Wouldn’t it be great if we could teach people how to be nice to each other on social media platforms, and then reward them for changing their behavior?
Bullying is a problem facing one in three teenagers, according to recent research from the US . The most common types of online harassment include “mean” comments, the spreading of online rumours and racial, disability and sexual remarks.
So we know what the problem is, what can we do about it?
What it does
Coruscant aims to tackle cyberbullying by providing an opt-in service for users which highlights any offensive language in their social media posts. Coruscant applies Machine Learning algorithms to rate the text in the user’s posts, issuing Offensiveness Scores across a number of categories:
- Identity Hate
Users who either reduce their Offensiveness Scores, or keep their Offensiveness Scores low over time, are rewarded with a badge which can be displayed on the Facebook profile.
By issuing award badges which the user can post on their timeline, Coruscant aims to improve social behaviour and encourage lasting change, making Facebook a safer, better environment for everyone.
How we built it
In order to demonstrate the concept, we created a Node.js web page and Python Flask app which simulates how Coruscant would receive Facebook posts for processing.
We then implemented the BERT Machine Learning model  using PyTorch. This model is what applies the classifications and returns the offensiveness scores used to educate users.
Once the data is returned to the Node.js web page, we calculate and then display the Offensiveness Scores as a percentage of how certain the model is that the post’s language is offensive.
Once complete, We trained the model using codified cyberbullying datasets which allowed us to identify the accuracy of the model.
Challenges we ran into
Finding a large enough dataset of codified offensive posts proved a challenge.
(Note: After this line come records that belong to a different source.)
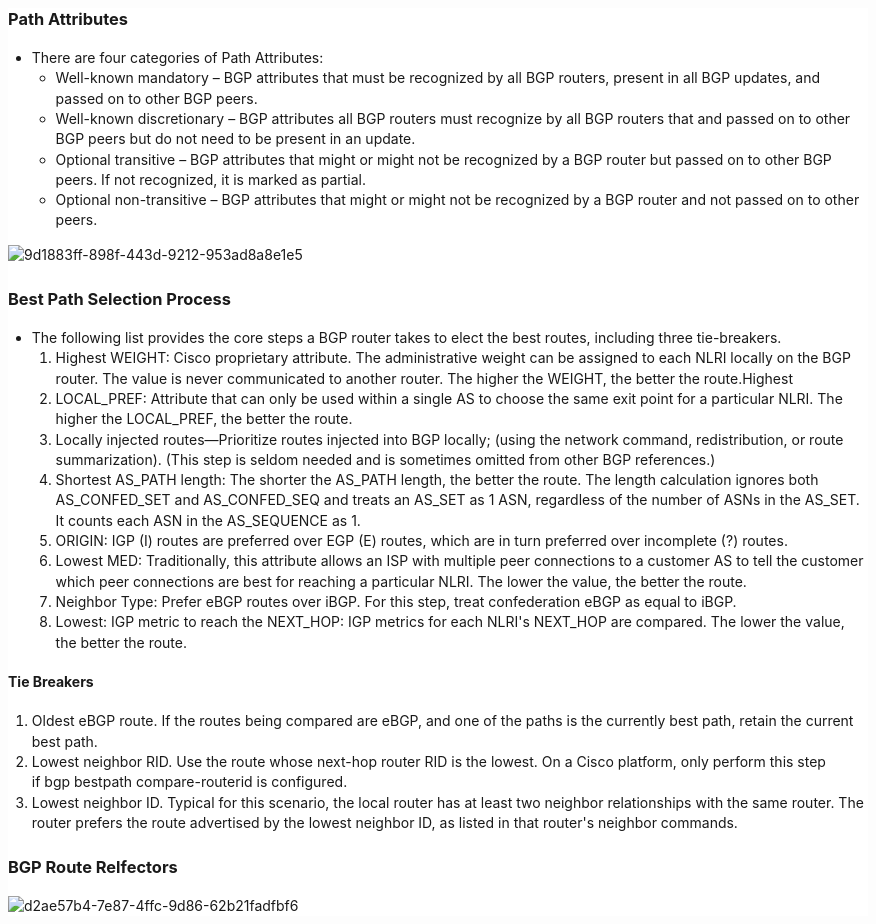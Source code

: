 ### Path Attributes
- There are four categories of Path Attributes:
  - Well-known mandatory – BGP attributes that must be recognized by all BGP routers, present in all BGP updates, and passed on to other BGP peers.
  - Well-known discretionary – BGP attributes all BGP routers must recognize by all BGP routers that and passed on to other BGP peers but do not need to be present in an update.
  - Optional transitive – BGP attributes that might or might not be recognized by a BGP router but passed on to other BGP peers. If not recognized, it is marked as partial.
  - Optional non-transitive – BGP attributes that might or might not be recognized by a BGP router and not passed on to other peers.

<img width="968" height="745" alt="9d1883ff-898f-443d-9212-953ad8a8e1e5" src="https://github.com/user-attachments/assets/21646e2b-7566-4c40-b0dd-b3da9f461be2" />

### Best Path Selection Process
- The following list provides the core steps a BGP router takes to elect the best routes, including three tie-breakers.
  1. Highest WEIGHT: Cisco proprietary attribute. The administrative weight can be assigned to each NLRI locally on the BGP router. The value is never communicated to another router. The higher the WEIGHT, the better the route.Highest
  2. LOCAL_PREF: Attribute that can only be used within a single AS to choose the same exit point for a particular NLRI. The higher the LOCAL_PREF, the better the route.
  3. Locally injected routes—Prioritize routes injected into BGP locally; (using the network command, redistribution, or route summarization). (This step is seldom needed and is sometimes omitted from other BGP references.)
  4. Shortest AS_PATH length: The shorter the AS_PATH length, the better the route. The length calculation ignores both AS_CONFED_SET and AS_CONFED_SEQ and treats an AS_SET as 1 ASN, regardless of the number of ASNs in the AS_SET. It counts each ASN in the AS_SEQUENCE as 1.
  5. ORIGIN: IGP (I) routes are preferred over EGP (E) routes, which are in turn preferred over incomplete (?) routes.
  6. Lowest MED: Traditionally, this attribute allows an ISP with multiple peer connections to a customer AS to tell the customer which peer connections are best for reaching a particular NLRI. The lower the value, the better the route.
  7. Neighbor Type: Prefer eBGP routes over iBGP. For this step, treat confederation eBGP as equal to iBGP.
  8. Lowest: IGP metric to reach the NEXT_HOP: IGP metrics for each NLRI's NEXT_HOP are compared. The lower the value, the better the route.

#### Tie Breakers
1. Oldest eBGP route. If the routes being compared are eBGP, and one of the paths is the currently best path, retain the current best path.
2. Lowest neighbor RID. Use the route whose next-hop router RID is the lowest. On a Cisco platform, only perform this step if bgp bestpath compare-routerid is configured.
3. Lowest neighbor ID. Typical for this scenario, the local router has at least two neighbor relationships with the same router. The router prefers the route advertised by the lowest neighbor ID, as listed in that router's neighbor commands.


### BGP Route Relfectors

<img width="1474" height="956" alt="d2ae57b4-7e87-4ffc-9d86-62b21fadfbf6" src="https://github.com/user-attachments/assets/432d43c3-0692-4cf6-8601-82396efd7fca" />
We used a dataset which contained questions and then transformed them into statements which provided us with 110.000 sample statements.
Accomplishments that we're proud of
The model provides Offensiveness Scores on several classifications which allow the user to easily identify why a particular post was flagged as offensive.
The gamification concept provides positive reinforcement for the user, encouraging lasting change as they seek to extend their “winning streak”.
What we learned
It is possible to identify different types and levels of cyberbullying and extremist comments in social media using Machine Learning. We can then apply this to social media posts to help them identify their behavior. By rewarding positive behavior, we aim to encourage lasting change.
What's next for Coruscant
One of our first priorities would be to integrate the solution as part of Facebook.
We wish to extend the offensiveness categorisation to include sub-categories (such as racism and homophobia) to make it easier for users to understand why a post is offensive.
We plan to create another Machine Learning model which will generate suggestions for rewriting posts to reduce the offensive score.
We would then look to create a near real-time “offensive checker”, which will highlight offensive comments as they are written in a similar manner to how spell checkers work.